* Brief *
Beginning with the line that contains "avanzate per switching" in the material below, print each line exactly until the line that contains "integrato direttamente su" has been printed, then stop.

* Records *
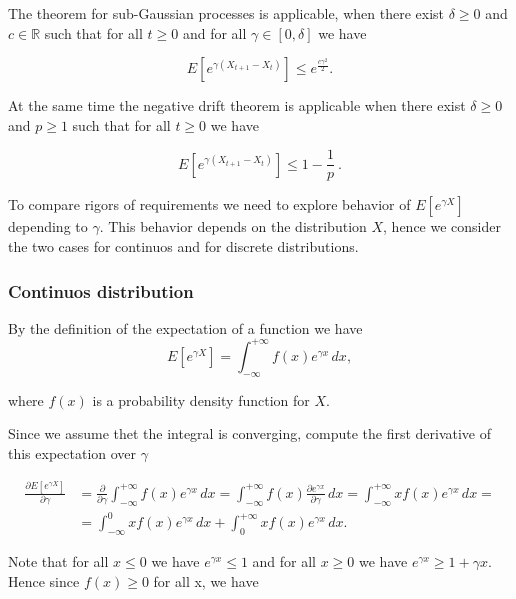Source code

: \documentclass[12pt, a4paper]{article}
\theoremstyle{remark}
\begin{document}


The theorem for sub-Gaussian processes is applicable, when there exist $\delta \geq 0$ and $c \in \mathbb{R}$ such that for all $t \geq 0$ and for all $\gamma \in [0, \delta]$ we have

$$  E\left[e^{\gamma (X_{t + 1} - X_{t})}\right] \leq e^{\frac{c \gamma^2}{2}}.$$

At the same time the negative drift theorem is applicable when there exist $\delta \geq 0$ and $p \geq 1$ such that for all $t \geq 0$ we have

$$
    E\left[e^{\gamma (X_{t + 1} - X_{t})}\right] \leq 1 - \frac{1}{p}\ .$$

To compare rigors of requirements we need to explore behavior of $E[e^{\gamma X}]$ depending to $\gamma$. This behavior depends on the distribution $X$, hence we consider the two cases for continuos and for discrete distributions.

\subsubsection*{Continuos distribution}

By the definition of the expectation of a function we have
\[
    E[e^{\gamma X}] = \int_{-\infty}^{+\infty} f(x) e^{\gamma x} \,dx,
\]

where $f(x)$ is a probability density function for $X$.

\hfill

Since we assume thet the integral is converging, compute the first derivative of this expectation over $\gamma$

\begin{align*}
    \frac{\partial E[e^{\gamma X}]}{\partial \gamma} & = \frac{\partial}{\partial \gamma} \int_{-\infty}^{+\infty} f(x) e^{\gamma x} \, dx = \int_{-\infty}^{+\infty} f(x) \frac{\partial e^{\gamma x}}{\partial \gamma} \, dx = \int_{-\infty}^{+\infty} x f(x) e^{\gamma x} \, dx = \\
    & = \int_{-\infty}^{0} x f(x) e^{\gamma x} \, dx + \int_{0}^{+\infty} x f(x) e^{\gamma x} \, dx.
\end{align*}

Note that for all $x \leq 0$ we have $e^{\gamma x} \leq 1$ and for all $x \geq 0$ we have $e^{\gamma x} \geq 1 + \gamma x$. Hence since $f(x) \geq 0$ for all x, we have
\end{document}
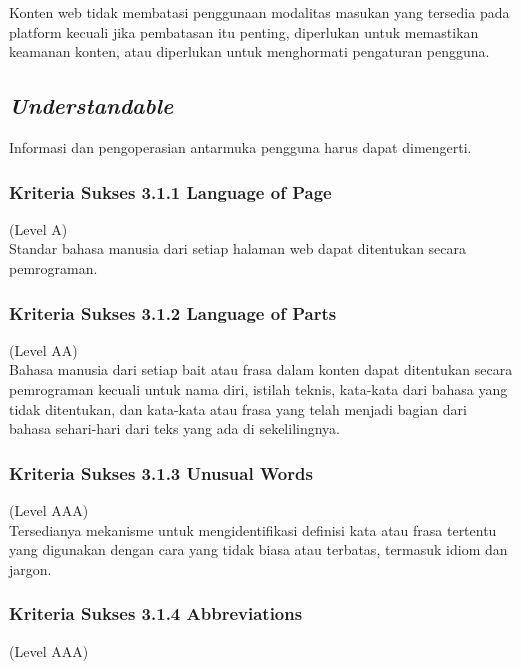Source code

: Konten web tidak membatasi penggunaan modalitas masukan yang tersedia pada platform kecuali jika pembatasan itu penting, diperlukan untuk memastikan keamanan konten, atau diperlukan untuk menghormati pengaturan pengguna.

\subsection{\textit{Understandable}}
\label{subsec:understandable}
Informasi dan pengoperasian antarmuka pengguna harus dapat dimengerti.

\subsubsection{Kriteria Sukses 3.1.1 Language of Page}
\label{subsubsec:kriteria_3.1.1}
(Level A) \\

Standar bahasa manusia dari setiap halaman web dapat ditentukan secara pemrograman.

\subsubsection{Kriteria Sukses 3.1.2 Language of Parts}
\label{subsubsec:kriteria_3.1.2}
(Level AA) \\

Bahasa manusia dari setiap bait atau frasa dalam konten dapat ditentukan secara pemrograman kecuali untuk nama diri, istilah teknis, kata-kata dari bahasa yang tidak ditentukan, dan kata-kata atau frasa yang telah menjadi bagian dari bahasa sehari-hari dari teks yang ada di sekelilingnya.

\subsubsection{Kriteria Sukses 3.1.3 Unusual Words}
\label{subsubsec:kriteria_3.1.3}
(Level AAA) \\

Tersedianya mekanisme untuk mengidentifikasi definisi kata atau frasa tertentu yang digunakan dengan cara yang tidak biasa atau terbatas, termasuk idiom dan jargon.

\subsubsection{Kriteria Sukses 3.1.4 Abbreviations}
\label{subsubsec:kriteria_3.1.4}
(Level AAA) \\

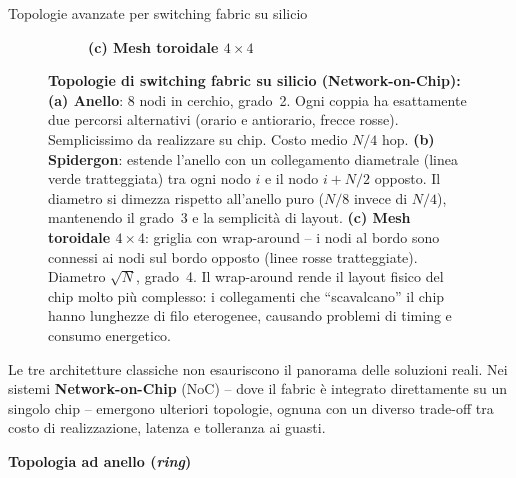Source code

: \documentclass[a4paper,12pt]{report}
\begin{document}
\begin{notebox}{Topologie avanzate per switching fabric su silicio}
\begin{figure}[H]
\begin{subfigure}[t]{0.30\textwidth}
\caption*{\textbf{(c) Mesh toroidale $4{\times}4$}}
\end{subfigure}

\caption{%
    \textbf{Topologie di switching fabric su silicio (Network-on-Chip):   }
    \textbf{(a) Anello}: 8 nodi in cerchio, grado~2. Ogni coppia ha
    esattamente due percorsi alternativi (orario e antiorario, frecce
    rosse). Semplicissimo da realizzare su chip. Costo medio $N/4$ hop.
    \textbf{(b) Spidergon}: estende l'anello con un collegamento
    diametrale (linea verde tratteggiata) tra ogni nodo $i$ e il nodo
    $i + N/2$ opposto. Il diametro si dimezza rispetto all'anello puro
    ($N/8$ invece di $N/4$), mantenendo il grado~3 e la semplicità di
    layout.
    \textbf{(c) Mesh toroidale $4\times4$}: griglia con wrap-around --
    i nodi al bordo sono connessi ai nodi sul bordo opposto (linee rosse
    tratteggiate). Diametro $\sqrt{N}$, grado~4. Il wrap-around rende il
    layout fisico del chip molto più complesso: i collegamenti che
    ``scavalcano'' il chip hanno lunghezze di filo eterogenee, causando
    problemi di timing e consumo energetico.%
}
\label{fig:noc_topologies}
\end{figure}
Le tre architetture classiche non esauriscono il panorama delle soluzioni
reali. Nei sistemi \textbf{Network-on-Chip} (NoC) -- dove il fabric è
integrato direttamente su un singolo chip -- emergono ulteriori topologie,
ognuna con un diverso trade-off tra costo di realizzazione, latenza e
tolleranza ai guasti.


\vspace{0.5cm}
\textbf{Topologia ad anello (\textit{ring})}


\end{notebox}
\end{document}
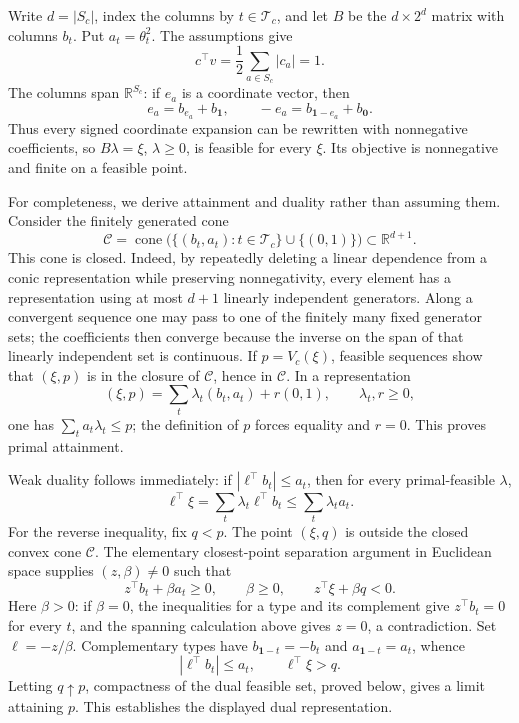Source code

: Write \(d=|S_c|\), index the columns by \(t\in\mathcal T_c\), and let \(B\) be the \(d\times2^d\) matrix with columns \(b_t\).  Put \(a_t=\theta_t^2\).  The assumptions give
\[
c^\top v=\frac12\sum_{a\in S_c}|c_a|=1.
\]
The columns span \(\mathbb R^{S_c}\): if \(e_a\) is a coordinate vector, then
\[
e_a=b_{e_a}+b_{\mathbf1},\qquad -e_a=b_{\mathbf1-e_a}+b_{\mathbf0}.
\]
Thus every signed coordinate expansion can be rewritten with nonnegative coefficients, so \(B\lambda=\xi\), \(\lambda\ge0\), is feasible for every \(\xi\).  Its objective is nonnegative and finite on a feasible point.

For completeness, we derive attainment and duality rather than assuming them.  Consider the finitely generated cone
\[
\mathcal C=\operatorname{cone}\bigl(\{(b_t,a_t):t\in\mathcal T_c\}\cup\{(0,1)\}\bigr)
 \subset\mathbb R^{d+1}.
\]
This cone is closed.  Indeed, by repeatedly deleting a linear dependence from a conic representation while preserving nonnegativity, every element has a representation using at most \(d+1\) linearly independent generators.  Along a convergent sequence one may pass to one of the finitely many fixed generator sets; the coefficients then converge because the inverse on the span of that linearly independent set is continuous.  If \(p=V_c(\xi)\), feasible sequences show that \((\xi,p)\) is in the closure of \(\mathcal C\), hence in \(\mathcal C\).  In a representation
\[
(\xi,p)=\sum_t\lambda_t(b_t,a_t)+r(0,1),\qquad \lambda_t,r\ge0,
\]
one has \(\sum_ta_t\lambda_t\le p\); the definition of \(p\) forces equality and \(r=0\).  This proves primal attainment.

Weak duality follows immediately: if \(|\ell^\top b_t|\le a_t\), then for every primal-feasible \(\lambda\),
\[
\ell^\top\xi=\sum_t\lambda_t\ell^\top b_t
 \le \sum_t\lambda_ta_t.
\]
For the reverse inequality, fix \(q<p\).  The point \((\xi,q)\) is outside the closed convex cone \(\mathcal C\).  The elementary closest-point separation argument in Euclidean space supplies \((z,\beta)\ne0\) such that
\[
z^\top b_t+\beta a_t\ge0,\qquad \beta\ge0,\qquad
z^\top\xi+\beta q<0.
\]
Here \(\beta>0\): if \(\beta=0\), the inequalities for a type and its complement give \(z^\top b_t=0\) for every \(t\), and the spanning calculation above gives \(z=0\), a contradiction.  Set \(\ell=-z/\beta\).  Complementary types have \(b_{\mathbf1-t}=-b_t\) and \(a_{\mathbf1-t}=a_t\), whence
\[
|\ell^\top b_t|\le a_t,\qquad \ell^\top\xi>q.
\]
Letting \(q\uparrow p\), compactness of the dual feasible set, proved below, gives a limit attaining \(p\).  This establishes the displayed dual representation.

* Output below *
\begin{notebox}{Topologie avanzate per switching fabric su silicio}
\begin{figure}[H]
\begin{subfigure}[t]{0.30\textwidth}
\caption*{\textbf{(c) Mesh toroidale $4{\times}4$}}
\end{subfigure}

\caption{%
    \textbf{Topologie di switching fabric su silicio (Network-on-Chip):   }
    \textbf{(a) Anello}: 8 nodi in cerchio, grado~2. Ogni coppia ha
    esattamente due percorsi alternativi (orario e antiorario, frecce
    rosse). Semplicissimo da realizzare su chip. Costo medio $N/4$ hop.
    \textbf{(b) Spidergon}: estende l'anello con un collegamento
    diametrale (linea verde tratteggiata) tra ogni nodo $i$ e il nodo
    $i + N/2$ opposto. Il diametro si dimezza rispetto all'anello puro
    ($N/8$ invece di $N/4$), mantenendo il grado~3 e la semplicità di
    layout.
    \textbf{(c) Mesh toroidale $4\times4$}: griglia con wrap-around --
    i nodi al bordo sono connessi ai nodi sul bordo opposto (linee rosse
    tratteggiate). Diametro $\sqrt{N}$, grado~4. Il wrap-around rende il
    layout fisico del chip molto più complesso: i collegamenti che
    ``scavalcano'' il chip hanno lunghezze di filo eterogenee, causando
    problemi di timing e consumo energetico.%
}
\label{fig:noc_topologies}
\end{figure}
Le tre architetture classiche non esauriscono il panorama delle soluzioni
reali. Nei sistemi \textbf{Network-on-Chip} (NoC) -- dove il fabric è
integrato direttamente su un singolo chip -- emergono ulteriori topologie,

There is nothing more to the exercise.